It was only once Labour were in power that Blair shaped his cabinet and his policies on an ineluctably right wing course and Mandelson started to become dominant. As people discovered that New Labour were “intensely relaxed about people getting filthy rich”, to quote Mandelson, their popular support plummeted. “The great communicator” Blair for 90% of his Prime Ministership was no more popular than David Cameron is now. 79% of the electorate did not vote for him by his third election

Michael Foot consistently led Margaret Thatcher in opinion polls – by a wide margin – until the Falklands War. He was defeated in a victory election by the most appalling and intensive wave of popular war jingoism and militarism, the nostalgia of a fast declining power for its imperial past, an emotional outburst of popular relief that Britain could still notch up a military victory over foreigners in its colonies. It was the most unedifying political climate imaginable. The tabloid demonization of Foot as the antithesis of the military and imperial theme was the first real exhibition of the power of Rupert Murdoch. Few serious commentators at the time doubted that Thatcher might have been defeated were it not for the Falklands War – which in part explains her lack of interest in a peaceful solution. Michael Foot’s position in the demonology ignores these facts.

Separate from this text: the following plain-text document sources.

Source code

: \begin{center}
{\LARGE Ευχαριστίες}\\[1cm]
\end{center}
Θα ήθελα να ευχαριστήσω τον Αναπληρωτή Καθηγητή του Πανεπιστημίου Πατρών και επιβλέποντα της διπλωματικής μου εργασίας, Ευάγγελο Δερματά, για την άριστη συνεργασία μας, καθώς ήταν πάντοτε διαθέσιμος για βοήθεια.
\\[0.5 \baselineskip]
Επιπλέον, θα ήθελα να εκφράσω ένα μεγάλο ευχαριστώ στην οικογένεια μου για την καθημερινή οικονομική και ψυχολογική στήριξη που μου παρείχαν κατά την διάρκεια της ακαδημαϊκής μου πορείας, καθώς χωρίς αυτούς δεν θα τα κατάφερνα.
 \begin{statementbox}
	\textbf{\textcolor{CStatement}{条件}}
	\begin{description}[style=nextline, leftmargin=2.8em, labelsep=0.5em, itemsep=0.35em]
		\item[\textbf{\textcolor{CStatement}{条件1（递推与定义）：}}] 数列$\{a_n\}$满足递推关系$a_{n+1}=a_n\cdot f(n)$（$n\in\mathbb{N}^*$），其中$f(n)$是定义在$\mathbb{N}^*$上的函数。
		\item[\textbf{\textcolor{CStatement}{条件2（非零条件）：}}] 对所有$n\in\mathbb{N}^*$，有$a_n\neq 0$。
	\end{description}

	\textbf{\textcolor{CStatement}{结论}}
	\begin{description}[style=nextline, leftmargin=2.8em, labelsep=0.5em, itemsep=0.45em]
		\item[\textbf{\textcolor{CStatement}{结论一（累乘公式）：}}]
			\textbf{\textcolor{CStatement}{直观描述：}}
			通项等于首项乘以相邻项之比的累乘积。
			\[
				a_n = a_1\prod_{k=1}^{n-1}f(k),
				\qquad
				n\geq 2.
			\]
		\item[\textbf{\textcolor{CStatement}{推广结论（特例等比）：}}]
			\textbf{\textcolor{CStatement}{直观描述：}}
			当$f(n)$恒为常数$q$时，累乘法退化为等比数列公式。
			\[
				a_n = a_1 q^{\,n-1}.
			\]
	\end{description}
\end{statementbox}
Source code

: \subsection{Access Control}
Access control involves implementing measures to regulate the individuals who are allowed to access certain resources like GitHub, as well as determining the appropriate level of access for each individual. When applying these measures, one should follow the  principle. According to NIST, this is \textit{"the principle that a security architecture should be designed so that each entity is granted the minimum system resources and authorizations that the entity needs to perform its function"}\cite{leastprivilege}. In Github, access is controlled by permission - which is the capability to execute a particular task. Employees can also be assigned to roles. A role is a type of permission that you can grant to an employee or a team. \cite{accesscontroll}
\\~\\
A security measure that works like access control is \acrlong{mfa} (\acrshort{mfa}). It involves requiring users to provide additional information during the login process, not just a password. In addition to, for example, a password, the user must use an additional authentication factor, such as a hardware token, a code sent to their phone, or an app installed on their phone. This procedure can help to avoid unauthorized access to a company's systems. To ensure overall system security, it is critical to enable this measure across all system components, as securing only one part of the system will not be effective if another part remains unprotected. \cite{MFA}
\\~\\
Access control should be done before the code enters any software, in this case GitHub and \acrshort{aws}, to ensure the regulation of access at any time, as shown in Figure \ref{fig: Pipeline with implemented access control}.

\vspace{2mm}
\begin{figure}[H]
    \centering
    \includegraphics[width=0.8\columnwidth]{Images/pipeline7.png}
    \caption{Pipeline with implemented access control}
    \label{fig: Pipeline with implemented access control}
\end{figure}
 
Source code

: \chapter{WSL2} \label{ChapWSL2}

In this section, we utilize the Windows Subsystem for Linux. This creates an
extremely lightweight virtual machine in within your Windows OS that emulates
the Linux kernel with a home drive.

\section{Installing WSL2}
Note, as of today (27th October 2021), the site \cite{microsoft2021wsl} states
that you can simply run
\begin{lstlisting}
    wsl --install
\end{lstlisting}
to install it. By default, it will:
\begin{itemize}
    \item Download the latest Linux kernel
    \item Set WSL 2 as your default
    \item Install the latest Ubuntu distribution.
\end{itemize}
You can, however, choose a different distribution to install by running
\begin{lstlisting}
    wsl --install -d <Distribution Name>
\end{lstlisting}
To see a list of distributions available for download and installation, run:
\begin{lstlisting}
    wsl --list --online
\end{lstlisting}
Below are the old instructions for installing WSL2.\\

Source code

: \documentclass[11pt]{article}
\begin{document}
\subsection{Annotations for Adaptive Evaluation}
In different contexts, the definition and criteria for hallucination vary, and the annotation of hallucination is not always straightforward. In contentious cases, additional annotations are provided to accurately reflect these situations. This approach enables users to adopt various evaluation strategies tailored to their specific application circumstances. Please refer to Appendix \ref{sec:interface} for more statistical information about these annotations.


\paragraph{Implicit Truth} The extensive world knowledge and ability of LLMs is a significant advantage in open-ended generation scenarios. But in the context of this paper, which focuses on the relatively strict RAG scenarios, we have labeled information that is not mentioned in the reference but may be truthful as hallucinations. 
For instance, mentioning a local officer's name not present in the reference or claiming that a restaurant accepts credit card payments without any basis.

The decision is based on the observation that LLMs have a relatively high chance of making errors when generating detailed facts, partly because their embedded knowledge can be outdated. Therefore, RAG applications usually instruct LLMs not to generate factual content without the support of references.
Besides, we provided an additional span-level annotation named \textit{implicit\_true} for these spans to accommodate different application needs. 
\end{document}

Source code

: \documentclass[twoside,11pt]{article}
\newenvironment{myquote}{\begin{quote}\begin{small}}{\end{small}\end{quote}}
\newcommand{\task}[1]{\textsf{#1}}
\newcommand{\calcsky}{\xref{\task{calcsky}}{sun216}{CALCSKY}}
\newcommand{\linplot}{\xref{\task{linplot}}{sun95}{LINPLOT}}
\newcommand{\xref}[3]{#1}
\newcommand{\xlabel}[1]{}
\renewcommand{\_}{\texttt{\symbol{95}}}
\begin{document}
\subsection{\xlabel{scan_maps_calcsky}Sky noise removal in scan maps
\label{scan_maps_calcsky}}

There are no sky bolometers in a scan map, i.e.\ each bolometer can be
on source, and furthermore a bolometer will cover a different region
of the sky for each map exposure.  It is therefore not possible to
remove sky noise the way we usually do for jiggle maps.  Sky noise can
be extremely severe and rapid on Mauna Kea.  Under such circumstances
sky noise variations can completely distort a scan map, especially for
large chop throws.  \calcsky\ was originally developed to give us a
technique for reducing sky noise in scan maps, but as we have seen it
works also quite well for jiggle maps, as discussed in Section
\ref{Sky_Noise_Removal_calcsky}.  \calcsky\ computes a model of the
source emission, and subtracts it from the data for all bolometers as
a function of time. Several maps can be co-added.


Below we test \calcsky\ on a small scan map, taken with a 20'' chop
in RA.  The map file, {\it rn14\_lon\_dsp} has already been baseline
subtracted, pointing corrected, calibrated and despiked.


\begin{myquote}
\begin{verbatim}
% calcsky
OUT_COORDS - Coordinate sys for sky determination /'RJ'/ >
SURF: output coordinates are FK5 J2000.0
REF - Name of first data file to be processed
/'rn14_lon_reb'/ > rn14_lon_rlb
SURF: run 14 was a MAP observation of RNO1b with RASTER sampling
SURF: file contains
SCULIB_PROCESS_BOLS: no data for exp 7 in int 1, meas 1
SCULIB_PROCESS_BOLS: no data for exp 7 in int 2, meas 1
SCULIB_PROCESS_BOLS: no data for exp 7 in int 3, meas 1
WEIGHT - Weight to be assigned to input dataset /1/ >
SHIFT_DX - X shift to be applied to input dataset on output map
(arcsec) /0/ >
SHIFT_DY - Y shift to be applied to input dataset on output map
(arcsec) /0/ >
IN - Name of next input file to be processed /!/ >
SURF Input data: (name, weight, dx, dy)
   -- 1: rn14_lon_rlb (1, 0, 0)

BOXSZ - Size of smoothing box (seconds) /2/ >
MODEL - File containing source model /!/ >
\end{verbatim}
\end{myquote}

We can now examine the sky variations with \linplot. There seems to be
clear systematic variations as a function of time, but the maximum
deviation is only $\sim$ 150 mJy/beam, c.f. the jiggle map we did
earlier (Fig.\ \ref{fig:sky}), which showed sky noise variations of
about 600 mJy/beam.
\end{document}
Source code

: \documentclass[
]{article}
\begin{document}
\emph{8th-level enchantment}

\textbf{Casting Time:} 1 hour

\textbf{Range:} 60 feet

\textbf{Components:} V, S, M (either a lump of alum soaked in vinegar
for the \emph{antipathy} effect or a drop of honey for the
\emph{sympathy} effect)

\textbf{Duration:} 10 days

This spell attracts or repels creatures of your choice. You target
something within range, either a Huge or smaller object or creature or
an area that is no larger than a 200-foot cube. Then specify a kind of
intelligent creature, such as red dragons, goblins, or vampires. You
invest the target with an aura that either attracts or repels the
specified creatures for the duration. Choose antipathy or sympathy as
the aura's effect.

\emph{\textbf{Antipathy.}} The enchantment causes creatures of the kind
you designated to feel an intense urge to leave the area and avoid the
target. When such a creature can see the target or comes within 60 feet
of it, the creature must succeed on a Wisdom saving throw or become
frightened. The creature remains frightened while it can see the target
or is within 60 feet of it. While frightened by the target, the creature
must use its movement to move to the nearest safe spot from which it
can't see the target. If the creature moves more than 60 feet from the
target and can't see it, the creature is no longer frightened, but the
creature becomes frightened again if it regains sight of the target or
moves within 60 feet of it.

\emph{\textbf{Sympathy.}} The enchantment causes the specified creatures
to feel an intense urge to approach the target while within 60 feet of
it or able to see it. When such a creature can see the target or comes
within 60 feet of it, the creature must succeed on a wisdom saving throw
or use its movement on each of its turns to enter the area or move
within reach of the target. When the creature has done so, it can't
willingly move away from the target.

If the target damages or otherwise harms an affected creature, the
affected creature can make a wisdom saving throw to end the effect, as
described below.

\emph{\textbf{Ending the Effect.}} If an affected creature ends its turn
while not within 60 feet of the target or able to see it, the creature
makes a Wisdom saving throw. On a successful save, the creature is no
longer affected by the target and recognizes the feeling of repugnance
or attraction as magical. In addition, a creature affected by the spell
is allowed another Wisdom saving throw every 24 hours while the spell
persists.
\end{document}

The facts about Blair and about Foot are very different from the media mythology.

The stupid stunt by Tories of signing up to the Labour Party to vote for Corbyn to ridicule him, is exactly the kind of device the establishment consensus uses to marginalise those whose views they fear. Sturgeon is living proof left wing views are electable. The “left unelectable” meme will intensify. I expect Jeremy Corbyn’s biggest problem will be quiet exclusion. I wish him well.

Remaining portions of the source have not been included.